Any progress on this song (I hope, I hope) ?

-- James

Subject: Re:Time Will Tell (NOW WITH REWRITE #3)
Posted by: songstress51
Hey JamesB

Thanks for reminding me that I needed to do this.  The 3rd rewrite still needs work, but it gets closer every time.  I put it down cause it was just getting too annoying not being able to finish it.

I started working on another project in the mean time.  I have a few going right now, actually, a few too many.  I am overwhelmed! 

Hoping I can catch up with it all soon. 

Let me know if I am going further out in left field here ok?

song 

Subject: Re:Time Will Tell (NOW WITH REWRITE #3)
Posted by: jamesbmitchell
Hi, Kenna.  The chronology's hanging together much better on this re-write, aside from the last chorus.  There are still some areas to de-kink, IMO.

Verse 1
-------

I like the new opening -- sets up the theme solidly, and also gives timeline info -- they're young in the first verse.  The second half of verse one seems a little weak.  I don't think that "what's the risk?" is a valid retort to the accusation that they're too young.  There IS a risk, because only time will tell; without that fact, your premise falls apart.

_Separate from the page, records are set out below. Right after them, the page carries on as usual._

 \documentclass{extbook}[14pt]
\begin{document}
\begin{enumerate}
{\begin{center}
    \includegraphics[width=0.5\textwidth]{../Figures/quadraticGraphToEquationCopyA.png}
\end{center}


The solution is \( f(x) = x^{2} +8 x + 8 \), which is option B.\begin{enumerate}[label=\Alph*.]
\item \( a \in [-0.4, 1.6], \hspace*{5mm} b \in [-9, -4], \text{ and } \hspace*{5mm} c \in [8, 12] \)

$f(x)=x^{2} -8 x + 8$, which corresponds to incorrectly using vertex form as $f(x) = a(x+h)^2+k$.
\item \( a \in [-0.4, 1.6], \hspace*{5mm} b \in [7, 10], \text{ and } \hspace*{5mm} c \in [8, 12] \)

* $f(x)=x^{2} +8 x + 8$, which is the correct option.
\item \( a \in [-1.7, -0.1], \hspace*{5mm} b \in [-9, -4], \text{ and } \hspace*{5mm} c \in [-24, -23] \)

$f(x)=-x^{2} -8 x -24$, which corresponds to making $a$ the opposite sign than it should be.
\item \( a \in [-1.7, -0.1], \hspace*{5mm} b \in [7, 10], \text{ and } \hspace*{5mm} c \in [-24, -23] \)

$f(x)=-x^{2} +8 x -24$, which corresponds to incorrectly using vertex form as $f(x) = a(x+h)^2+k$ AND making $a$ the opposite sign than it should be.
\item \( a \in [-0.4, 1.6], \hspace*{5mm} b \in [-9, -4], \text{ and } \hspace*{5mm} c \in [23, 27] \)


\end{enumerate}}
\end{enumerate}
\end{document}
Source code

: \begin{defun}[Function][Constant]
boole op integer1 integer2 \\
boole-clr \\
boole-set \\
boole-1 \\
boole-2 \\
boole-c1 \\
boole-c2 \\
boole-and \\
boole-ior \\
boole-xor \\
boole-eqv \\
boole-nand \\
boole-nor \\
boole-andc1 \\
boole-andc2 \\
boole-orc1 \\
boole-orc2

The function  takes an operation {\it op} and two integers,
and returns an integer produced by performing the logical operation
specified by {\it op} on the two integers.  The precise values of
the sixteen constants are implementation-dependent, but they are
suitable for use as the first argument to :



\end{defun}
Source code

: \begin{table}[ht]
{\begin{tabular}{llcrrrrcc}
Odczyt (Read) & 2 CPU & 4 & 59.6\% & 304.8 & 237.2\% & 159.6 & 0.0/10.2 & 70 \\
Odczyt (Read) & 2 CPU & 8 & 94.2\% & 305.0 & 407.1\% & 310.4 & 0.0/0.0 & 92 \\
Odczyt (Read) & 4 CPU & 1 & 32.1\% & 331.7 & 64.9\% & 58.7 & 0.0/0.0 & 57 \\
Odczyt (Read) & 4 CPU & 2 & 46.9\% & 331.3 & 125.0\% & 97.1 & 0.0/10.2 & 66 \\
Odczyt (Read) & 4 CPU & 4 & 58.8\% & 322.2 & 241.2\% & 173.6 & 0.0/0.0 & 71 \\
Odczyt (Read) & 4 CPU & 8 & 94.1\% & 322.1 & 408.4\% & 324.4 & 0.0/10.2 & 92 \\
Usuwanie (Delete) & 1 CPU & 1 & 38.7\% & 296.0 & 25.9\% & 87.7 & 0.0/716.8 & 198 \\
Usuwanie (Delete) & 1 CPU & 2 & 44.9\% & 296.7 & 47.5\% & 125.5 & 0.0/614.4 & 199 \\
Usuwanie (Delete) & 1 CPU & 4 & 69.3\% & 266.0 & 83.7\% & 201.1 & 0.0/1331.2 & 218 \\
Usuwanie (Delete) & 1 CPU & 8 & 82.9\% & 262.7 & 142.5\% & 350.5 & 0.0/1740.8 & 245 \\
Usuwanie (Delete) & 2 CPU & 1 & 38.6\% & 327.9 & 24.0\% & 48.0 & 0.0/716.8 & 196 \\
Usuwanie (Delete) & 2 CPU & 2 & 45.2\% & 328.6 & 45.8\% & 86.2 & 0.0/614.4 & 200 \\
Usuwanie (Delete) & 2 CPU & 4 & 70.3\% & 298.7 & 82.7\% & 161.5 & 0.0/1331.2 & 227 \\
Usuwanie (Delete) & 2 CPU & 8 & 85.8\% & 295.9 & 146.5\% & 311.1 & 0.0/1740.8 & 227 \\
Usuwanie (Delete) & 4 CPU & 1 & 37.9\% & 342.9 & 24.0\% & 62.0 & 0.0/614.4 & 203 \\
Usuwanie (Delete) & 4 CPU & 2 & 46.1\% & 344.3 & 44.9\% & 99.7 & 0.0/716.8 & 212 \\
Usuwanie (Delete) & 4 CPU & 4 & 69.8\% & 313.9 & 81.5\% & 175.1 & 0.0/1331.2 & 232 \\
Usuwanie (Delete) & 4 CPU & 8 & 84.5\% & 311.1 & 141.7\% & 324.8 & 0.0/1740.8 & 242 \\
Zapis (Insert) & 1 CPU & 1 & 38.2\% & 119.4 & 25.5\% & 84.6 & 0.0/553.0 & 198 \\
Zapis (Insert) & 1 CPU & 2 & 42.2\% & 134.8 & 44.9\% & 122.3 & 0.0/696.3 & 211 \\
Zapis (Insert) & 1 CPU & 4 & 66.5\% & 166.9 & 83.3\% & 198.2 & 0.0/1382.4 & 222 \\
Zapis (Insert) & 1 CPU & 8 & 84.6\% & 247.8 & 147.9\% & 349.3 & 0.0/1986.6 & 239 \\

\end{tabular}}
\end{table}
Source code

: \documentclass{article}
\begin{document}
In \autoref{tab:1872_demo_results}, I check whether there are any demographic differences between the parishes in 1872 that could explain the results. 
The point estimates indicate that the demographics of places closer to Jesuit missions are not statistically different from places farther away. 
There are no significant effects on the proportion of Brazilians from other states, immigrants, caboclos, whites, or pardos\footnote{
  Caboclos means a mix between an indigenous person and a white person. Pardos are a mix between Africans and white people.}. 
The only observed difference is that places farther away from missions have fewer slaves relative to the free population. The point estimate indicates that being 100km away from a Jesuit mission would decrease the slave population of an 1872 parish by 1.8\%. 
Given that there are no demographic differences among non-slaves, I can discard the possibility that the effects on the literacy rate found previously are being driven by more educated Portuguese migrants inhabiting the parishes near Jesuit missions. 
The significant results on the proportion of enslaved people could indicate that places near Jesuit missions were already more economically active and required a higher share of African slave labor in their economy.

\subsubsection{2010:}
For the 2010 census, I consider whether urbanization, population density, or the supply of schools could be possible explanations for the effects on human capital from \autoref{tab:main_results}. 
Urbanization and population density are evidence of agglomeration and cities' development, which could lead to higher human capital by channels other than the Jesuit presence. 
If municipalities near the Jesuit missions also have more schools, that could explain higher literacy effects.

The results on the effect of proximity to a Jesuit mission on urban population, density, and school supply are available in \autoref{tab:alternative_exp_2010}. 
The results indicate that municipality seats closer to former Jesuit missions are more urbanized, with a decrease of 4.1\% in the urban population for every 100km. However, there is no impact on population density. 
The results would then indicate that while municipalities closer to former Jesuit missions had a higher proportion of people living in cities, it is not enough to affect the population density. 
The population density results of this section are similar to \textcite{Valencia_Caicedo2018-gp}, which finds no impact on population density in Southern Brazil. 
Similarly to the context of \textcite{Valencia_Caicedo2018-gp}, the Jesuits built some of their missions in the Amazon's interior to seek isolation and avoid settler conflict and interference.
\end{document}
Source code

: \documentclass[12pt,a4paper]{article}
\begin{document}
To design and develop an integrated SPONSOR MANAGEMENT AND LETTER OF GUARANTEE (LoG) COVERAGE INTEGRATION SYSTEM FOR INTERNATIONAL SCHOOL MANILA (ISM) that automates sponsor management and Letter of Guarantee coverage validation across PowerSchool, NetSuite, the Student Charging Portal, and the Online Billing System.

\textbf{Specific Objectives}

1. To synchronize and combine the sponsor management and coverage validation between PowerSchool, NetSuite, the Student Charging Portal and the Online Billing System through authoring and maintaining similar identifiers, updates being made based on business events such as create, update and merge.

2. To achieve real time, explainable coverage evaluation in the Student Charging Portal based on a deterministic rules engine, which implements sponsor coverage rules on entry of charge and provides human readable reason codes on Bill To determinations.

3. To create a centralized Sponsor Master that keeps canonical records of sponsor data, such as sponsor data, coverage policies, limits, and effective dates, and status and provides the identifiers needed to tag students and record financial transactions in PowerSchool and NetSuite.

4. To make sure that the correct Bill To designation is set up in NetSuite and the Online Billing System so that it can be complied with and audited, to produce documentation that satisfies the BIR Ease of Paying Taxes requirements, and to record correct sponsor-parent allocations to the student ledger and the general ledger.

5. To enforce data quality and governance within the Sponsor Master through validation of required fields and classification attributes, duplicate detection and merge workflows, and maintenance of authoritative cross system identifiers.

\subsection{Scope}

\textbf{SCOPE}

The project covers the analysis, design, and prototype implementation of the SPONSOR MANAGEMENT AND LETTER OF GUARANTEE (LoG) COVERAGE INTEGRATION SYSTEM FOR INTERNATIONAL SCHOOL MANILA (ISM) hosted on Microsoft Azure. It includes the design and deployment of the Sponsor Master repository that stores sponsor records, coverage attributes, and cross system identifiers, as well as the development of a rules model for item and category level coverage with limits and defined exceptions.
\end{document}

Seems to me a better reply would be something like: "Who's to say / only age / can make a person sure?"  Something that says, "OK, we're young, but it doesn't mean we're not up to this commitment." 

(as a side note: I connect with this song -- I met my (someday-to-be) wife when we were 13 and I was sure she was *IT* for me -- of course, it took 8 more years to convince her of that.  )

Chorus:
-------

You must like the "of Faith, Hope and Love" line.  It keeps showing up.  I still don't think it fits --    --  too much information in a short space.  The "Til we share our dreams" seems a little vague and redundant.    I think you could use some more connection of the thoughts in the chorus.  Here's an example (not necessarily too good) of a way that you could connect the flow better in the chorus:

Time will tell
What [] dreams are made of  <-- fits existing melody
Pure fantasy  <-- replacement
Or perfect love
We could fly
Forevermore
Through an endless sky <-- replacement, or
Til we live (the/our) dream <--- alternate replacement
We won't know for sure
Time will tell

The idea I was trying for here is to underline the "ephemeral/solid" nature of the conflict -- is this just a pipedream (our love) or something more grounded?  This seems to be the key theme of the song.  Outsiders are saying that this won't last, and the couple involved is sure that it will.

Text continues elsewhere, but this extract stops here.